Dual-Mode Cell Event Detection via Lensless Imaging and AI
Find Innovative SolutionsGenerate Solutions
Solution Overview
Problem
Current methods for observing cell division or cell death, such as microscopy and optical methods using viability markers, face challenges in efficiently monitoring large samples and predicting cell events across extended areas.
Innovation Solution
A method involving a dual-mode observation device that uses lensless imaging and conventional microscopy, combined with a supervised artificial intelligence algorithm, to detect and predict cell events by analyzing optical path differences and absorbance patterns in samples.
Engineering Contradictions & Design Principles
Engineering Contradiction Analysis
1Measurement precision
If microscopy is used to observe cell division, then high resolution is achieved, but the observation field is restricted
Solution Approach 1:
The system segments the observation process into two distinct modes: lensless imaging mode for wide-field survey and microscopy mode for detailed observation. The control unit manages switching between these modes, allowing the system to first identify regions of interest in a large field using lensless imaging, then apply high-resolution microscopy only to those specific areas, thus resolving the contradiction between wide observation field and high resolution
Solution Approach 2:
The system adds the dimension of temporal sequencing to the observation process. Instead of attempting to capture both wide field and high resolution simultaneously in space, the system sequences the observation in time: first wide-field lensless imaging to map the sample, then targeted microscopy on identified cell events. This temporal dimension allows the system to achieve both wide coverage and high resolution without physical contradiction
2Measurement precision
If manual observation of cell events is performed, then detailed analysis is possible, but extensive time and manual effort are required
Solution Approach 1:
The system implements self-service through automated identification and tracking of cell events. The lensless imaging mode automatically surveys the entire sample field, the control unit automatically identifies regions containing cell events, and the system automatically switches to microscopy mode for those specific areas. This eliminates the need for manual scanning and identification, allowing detailed analysis of cell events without requiring extensive manual effort or time
Solution Approach 2:
The system replaces the mechanical process of manual observation with an automated optical-electronic system. Instead of a researcher manually examining samples under a microscope, the system uses lensless imaging technology combined with automated control logic to identify and track cell events, substituting human manual labor with an automated detection and control mechanism that operates continuously without fatigue or time constraints
3Area of stationary object
If lensless imaging is used, then wide observation field is achieved, but resolution is reduced compared to microscopy
Solution Approach 1:
The system merges two previously separate observation technologies - lensless imaging and microscopy - into a single integrated system. The lensless imaging unit provides wide-field coverage while the microscopy unit provides high resolution. The control unit coordinates these two modes, allowing them to work together complementarily: lensless imaging identifies where to look, and microscopy provides detailed views of those specific locations, thus combining the advantages of both approaches while mitigating their individual limitations
Applied Scientific Principles
This section explains which scientific principles are used to turn an abstract innovation direction into a practical engineering solution.

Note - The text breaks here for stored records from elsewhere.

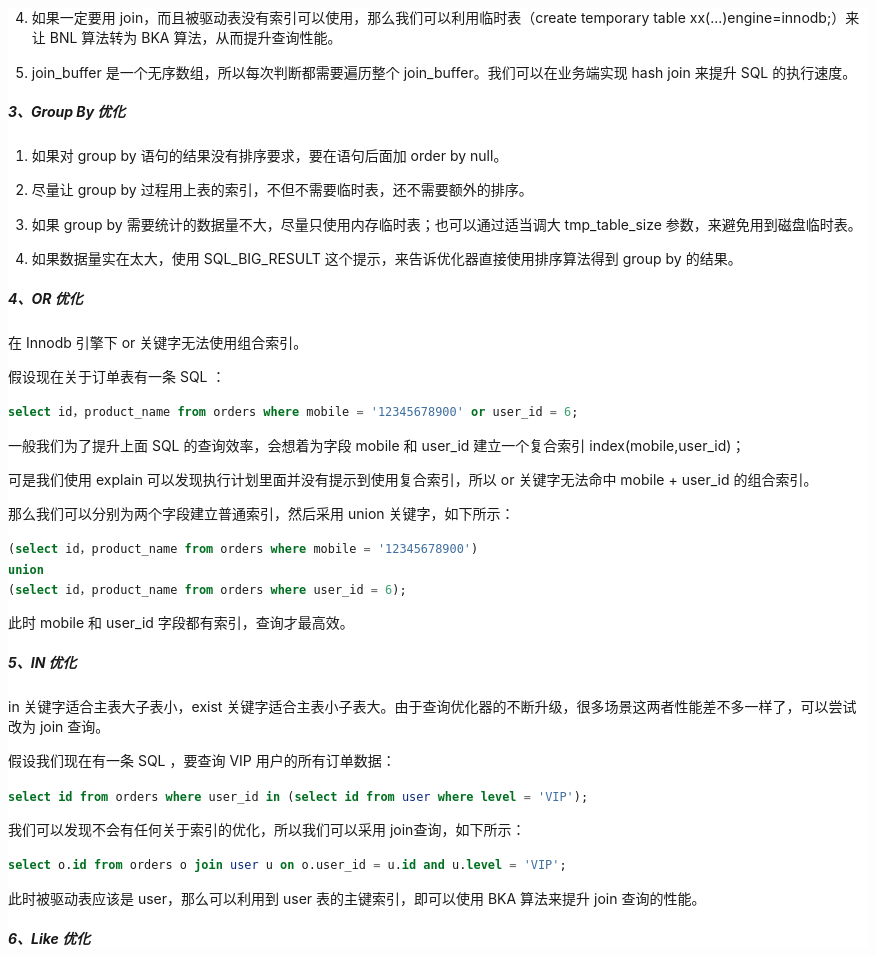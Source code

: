 4. 如果一定要用 join，而且被驱动表没有索引可以使用，那么我们可以利用临时表（create temporary table xx(...)engine=innodb;）来让 BNL 算法转为 BKA 算法，从而提升查询性能。

5. join_buffer 是一个无序数组，所以每次判断都需要遍历整个 join_buffer。我们可以在业务端实现 hash join 来提升 SQL 的执行速度。

   

##### 3、Group By 优化

1. 如果对 group by 语句的结果没有排序要求，要在语句后面加 order by null。

2. 尽量让 group by 过程用上表的索引，不但不需要临时表，还不需要额外的排序。

3. 如果 group by 需要统计的数据量不大，尽量只使用内存临时表；也可以通过适当调大 tmp_table_size 参数，来避免用到磁盘临时表。

4. 如果数据量实在太大，使用 SQL_BIG_RESULT 这个提示，来告诉优化器直接使用排序算法得到 group by 的结果。

   

##### 4、OR 优化

在 Innodb 引擎下 or 关键字无法使用组合索引。

假设现在关于订单表有一条 SQL ：

```sql
select id，product_name from orders where mobile = '12345678900' or user_id = 6;
```

一般我们为了提升上面 SQL 的查询效率，会想着为字段 mobile 和 user_id 建立一个复合索引 index(mobile,user_id)；

可是我们使用 explain 可以发现执行计划里面并没有提示到使用复合索引，所以 or 关键字无法命中 mobile + user_id 的组合索引。

那么我们可以分别为两个字段建立普通索引，然后采用 union 关键字，如下所示：

```sql
(select id，product_name from orders where mobile = '12345678900') 
union
(select id，product_name from orders where user_id = 6);
```

此时 mobile 和 user_id 字段都有索引，查询才最高效。



##### 5、IN 优化

in 关键字适合主表大子表小，exist 关键字适合主表小子表大。由于查询优化器的不断升级，很多场景这两者性能差不多一样了，可以尝试改为 join 查询。

假设我们现在有一条 SQL ，要查询 VIP 用户的所有订单数据：

```sql
select id from orders where user_id in (select id from user where level = 'VIP');
```

我们可以发现不会有任何关于索引的优化，所以我们可以采用 join查询，如下所示：

```sql
select o.id from orders o join user u on o.user_id = u.id and u.level = 'VIP';
```

此时被驱动表应该是 user，那么可以利用到 user 表的主键索引，即可以使用 BKA 算法来提升 join 查询的性能。



##### 6、Like 优化
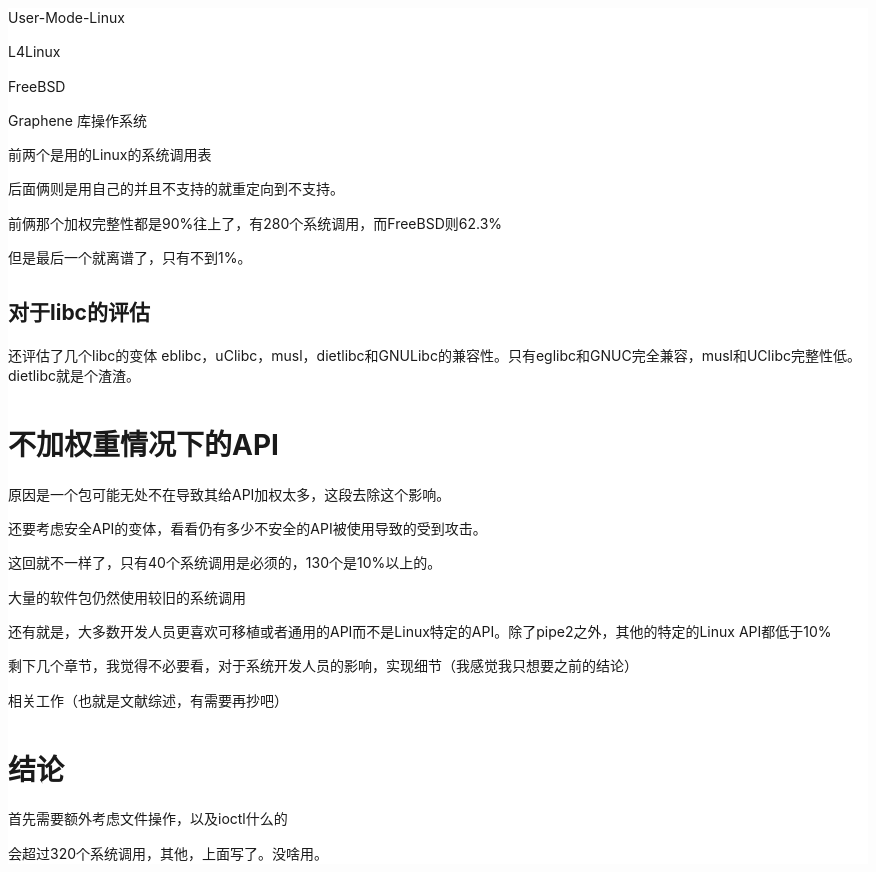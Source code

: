 User-Mode-Linux

L4Linux

FreeBSD

Graphene 库操作系统

前两个是用的Linux的系统调用表

后面俩则是用自己的并且不支持的就重定向到不支持。



前俩那个加权完整性都是90%往上了，有280个系统调用，而FreeBSD则62.3%

但是最后一个就离谱了，只有不到1%。



## 对于libc的评估

还评估了几个libc的变体 eblibc，uClibc，musl，dietlibc和GNULibc的兼容性。只有eglibc和GNUC完全兼容，musl和UClibc完整性低。dietlibc就是个渣渣。



# 不加权重情况下的API

原因是一个包可能无处不在导致其给API加权太多，这段去除这个影响。

还要考虑安全API的变体，看看仍有多少不安全的API被使用导致的受到攻击。

这回就不一样了，只有40个系统调用是必须的，130个是10%以上的。



大量的软件包仍然使用较旧的系统调用



还有就是，大多数开发人员更喜欢可移植或者通用的API而不是Linux特定的API。除了pipe2之外，其他的特定的Linux API都低于10%



剩下几个章节，我觉得不必要看，对于系统开发人员的影响，实现细节（我感觉我只想要之前的结论）

相关工作（也就是文献综述，有需要再抄吧）



# 结论

首先需要额外考虑文件操作，以及ioctl什么的

会超过320个系统调用，其他，上面写了。没啥用。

Function Achieved in This Case
Enables automatic identification and counting of cell events across large samples, allowing for precise observation and prediction of cell divisions and deaths without the need for extensive manual analysis.
Implementation Method 1
calculating an observation image at each instant, the observation image corresponding to a spatial distribution of an optical path difference induced by the cells, or of an absorbance of the cells
Implementation Method 2
calculating an observation image at each instant, the observation image corresponding to a spatial distribution of an optical path difference induced by the cells, or of an absorbance of the cells
Data Source
AI summary
Method for detecting or predicting the occurrence of a cell event, selected from between cell division or cell death, in a sample (10), the sample extending in at least one sample plane (P10) and comprising cells (10p) immersed in a medium, the method comprising the following steps:a) arranging the sample between a light source (11) and an image sensor (16);b) illuminating the sample (10) using the light source (11) and acquiring a plurality of successive images ((I1(ti), I1(ti+1) . . . I1(ti+K)) of the sample at different instants ([ti; ti+K]) forming an acquisition time range, each image being representative of an exposure light wave to which the image sensor is exposed;c) on the basis of each acquired image of the sample, calculating an observation image at each instant (I10(ti), I10(ti+1) . . . I10(ti+K)), the observation image corresponding to a spatial distribution of an optical path difference induced by the cells, or of an absorbance of the cells, in the sample plane (P10);d) using the observation images resulting from c) as input data of a supervised artificial intelligence algorithm (CNNd, CNNp), so as to predict or locate an occurrence of the cell event.